*** Opening THE DATA ***
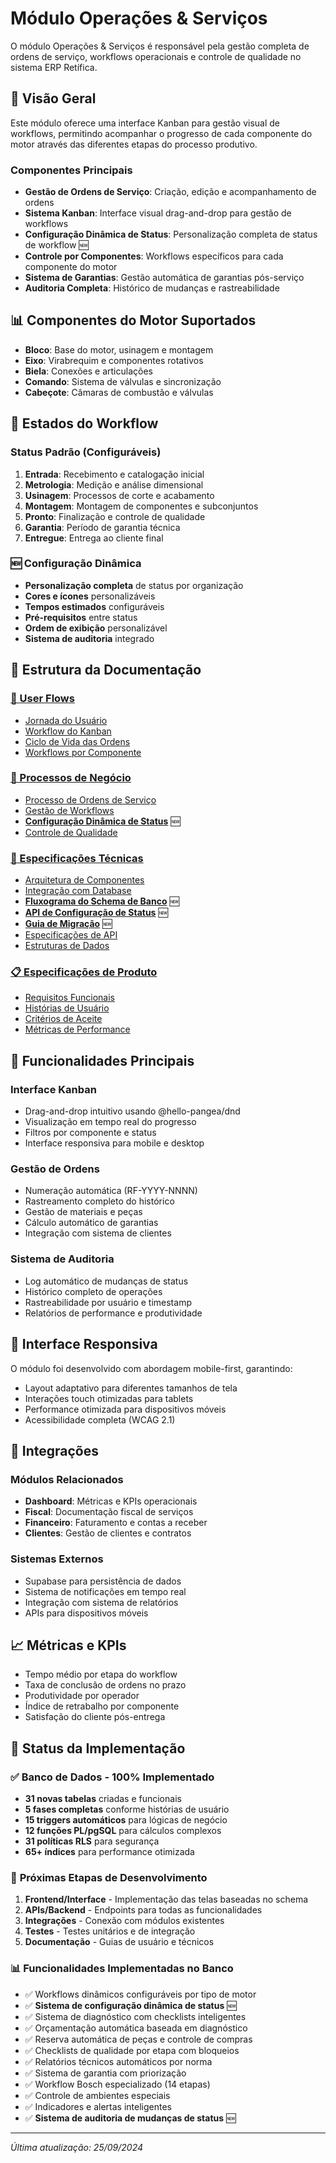 # Módulo Operações & Serviços

O módulo Operações & Serviços é responsável pela gestão completa de ordens de serviço, workflows operacionais e controle de qualidade no sistema ERP Retífica.

## 🎯 Visão Geral

Este módulo oferece uma interface Kanban para gestão visual de workflows, permitindo acompanhar o progresso de cada componente do motor através das diferentes etapas do processo produtivo.

### Componentes Principais
- **Gestão de Ordens de Serviço**: Criação, edição e acompanhamento de ordens
- **Sistema Kanban**: Interface visual drag-and-drop para gestão de workflows
- **Configuração Dinâmica de Status**: Personalização completa de status de workflow 🆕
- **Controle por Componentes**: Workflows específicos para cada componente do motor
- **Sistema de Garantias**: Gestão automática de garantias pós-serviço
- **Auditoria Completa**: Histórico de mudanças e rastreabilidade

## 📊 Componentes do Motor Suportados

- **Bloco**: Base do motor, usinagem e montagem
- **Eixo**: Virabrequim e componentes rotativos
- **Biela**: Conexões e articulações
- **Comando**: Sistema de válvulas e sincronização
- **Cabeçote**: Câmaras de combustão e válvulas

## 🔄 Estados do Workflow

### Status Padrão (Configuráveis)
1. **Entrada**: Recebimento e catalogação inicial
2. **Metrologia**: Medição e análise dimensional
3. **Usinagem**: Processos de corte e acabamento
4. **Montagem**: Montagem de componentes e subconjuntos
5. **Pronto**: Finalização e controle de qualidade
6. **Garantia**: Período de garantia técnica
7. **Entregue**: Entrega ao cliente final

### 🆕 Configuração Dinâmica
- **Personalização completa** de status por organização
- **Cores e ícones** personalizáveis
- **Tempos estimados** configuráveis
- **Pré-requisitos** entre status
- **Ordem de exibição** personalizável
- **Sistema de auditoria** integrado

## 📁 Estrutura da Documentação

### [🚀 User Flows](./user-flows/)
- [Jornada do Usuário](./user-flows/operations-user-journey.md)
- [Workflow do Kanban](./user-flows/kanban-workflow.md)
- [Ciclo de Vida das Ordens](./user-flows/order-lifecycle.md)
- [Workflows por Componente](./user-flows/component-workflows.md)

### [💼 Processos de Negócio](./business-processes/)
- [Processo de Ordens de Serviço](./business-processes/service-order-process.md)
- [Gestão de Workflows](./business-processes/workflow-management.md)
- [**Configuração Dinâmica de Status**](./business-processes/dynamic-workflow-status-configuration.md) 🆕
- [Controle de Qualidade](./business-processes/quality-control.md)

### [🔧 Especificações Técnicas](./technical-specs/)
- [Arquitetura de Componentes](./technical-specs/component-architecture.md)
- [Integração com Database](./technical-specs/database-integration.md)
- [**Fluxograma do Schema de Banco**](./technical-specs/database-schema-flowchart.md) 🆕
- [**API de Configuração de Status**](./technical-specs/workflow-status-configuration-api.md) 🆕
- [**Guia de Migração**](./technical-specs/workflow-status-migration-guide.md) 🆕
- [Especificações de API](./technical-specs/api-specifications.md)
- [Estruturas de Dados](./technical-specs/data-structures.md)

### [📋 Especificações de Produto](./product-specs/)
- [Requisitos Funcionais](./product-specs/functional-requirements.md)
- [Histórias de Usuário](./product-specs/user-stories.md)
- [Critérios de Aceite](./product-specs/acceptance-criteria.md)
- [Métricas de Performance](./product-specs/performance-metrics.md)

## 🚀 Funcionalidades Principais

### Interface Kanban
- Drag-and-drop intuitivo usando @hello-pangea/dnd
- Visualização em tempo real do progresso
- Filtros por componente e status
- Interface responsiva para mobile e desktop

### Gestão de Ordens
- Numeração automática (RF-YYYY-NNNN)
- Rastreamento completo do histórico
- Gestão de materiais e peças
- Cálculo automático de garantias
- Integração com sistema de clientes

### Sistema de Auditoria
- Log automático de mudanças de status
- Histórico completo de operações
- Rastreabilidade por usuário e timestamp
- Relatórios de performance e produtividade

## 📱 Interface Responsiva

O módulo foi desenvolvido com abordagem mobile-first, garantindo:
- Layout adaptativo para diferentes tamanhos de tela
- Interações touch otimizadas para tablets
- Performance otimizada para dispositivos móveis
- Acessibilidade completa (WCAG 2.1)

## 🔗 Integrações

### Módulos Relacionados
- **Dashboard**: Métricas e KPIs operacionais
- **Fiscal**: Documentação fiscal de serviços
- **Financeiro**: Faturamento e contas a receber
- **Clientes**: Gestão de clientes e contratos

### Sistemas Externos
- Supabase para persistência de dados
- Sistema de notificações em tempo real
- Integração com sistema de relatórios
- APIs para dispositivos móveis

## 📈 Métricas e KPIs

- Tempo médio por etapa do workflow
- Taxa de conclusão de ordens no prazo
- Produtividade por operador
- Índice de retrabalho por componente
- Satisfação do cliente pós-entrega

## 🚀 Status da Implementação

### ✅ **Banco de Dados - 100% Implementado**
- **31 novas tabelas** criadas e funcionais
- **5 fases completas** conforme histórias de usuário
- **15 triggers automáticos** para lógicas de negócio
- **12 funções PL/pgSQL** para cálculos complexos
- **31 políticas RLS** para segurança
- **65+ índices** para performance otimizada

### 🔄 **Próximas Etapas de Desenvolvimento**
1. **Frontend/Interface** - Implementação das telas baseadas no schema
2. **APIs/Backend** - Endpoints para todas as funcionalidades
3. **Integrações** - Conexão com módulos existentes
4. **Testes** - Testes unitários e de integração
5. **Documentação** - Guias de usuário e técnicos

### 📊 **Funcionalidades Implementadas no Banco**
- ✅ Workflows dinâmicos configuráveis por tipo de motor
- ✅ **Sistema de configuração dinâmica de status** 🆕
- ✅ Sistema de diagnóstico com checklists inteligentes
- ✅ Orçamentação automática baseada em diagnóstico
- ✅ Reserva automática de peças e controle de compras
- ✅ Checklists de qualidade por etapa com bloqueios
- ✅ Relatórios técnicos automáticos por norma
- ✅ Sistema de garantia com priorização
- ✅ Workflow Bosch especializado (14 etapas)
- ✅ Controle de ambientes especiais
- ✅ Indicadores e alertas inteligentes
- ✅ **Sistema de auditoria de mudanças de status** 🆕

---

*Última atualização: 25/09/2024*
*** Closing THE DATA ***
• **ACTION ITEM**: Set down nothing but the lines from the one containing "- ✅ Checklists" through the final line above, exactly as written.

• **SOLUTION TO THIS EXERCISE**:
- ✅ Checklists de qualidade por etapa com bloqueios
- ✅ Relatórios técnicos automáticos por norma
- ✅ Sistema de garantia com priorização
- ✅ Workflow Bosch especializado (14 etapas)
- ✅ Controle de ambientes especiais
- ✅ Indicadores e alertas inteligentes
- ✅ **Sistema de auditoria de mudanças de status** 🆕

---

*Última atualização: 25/09/2024*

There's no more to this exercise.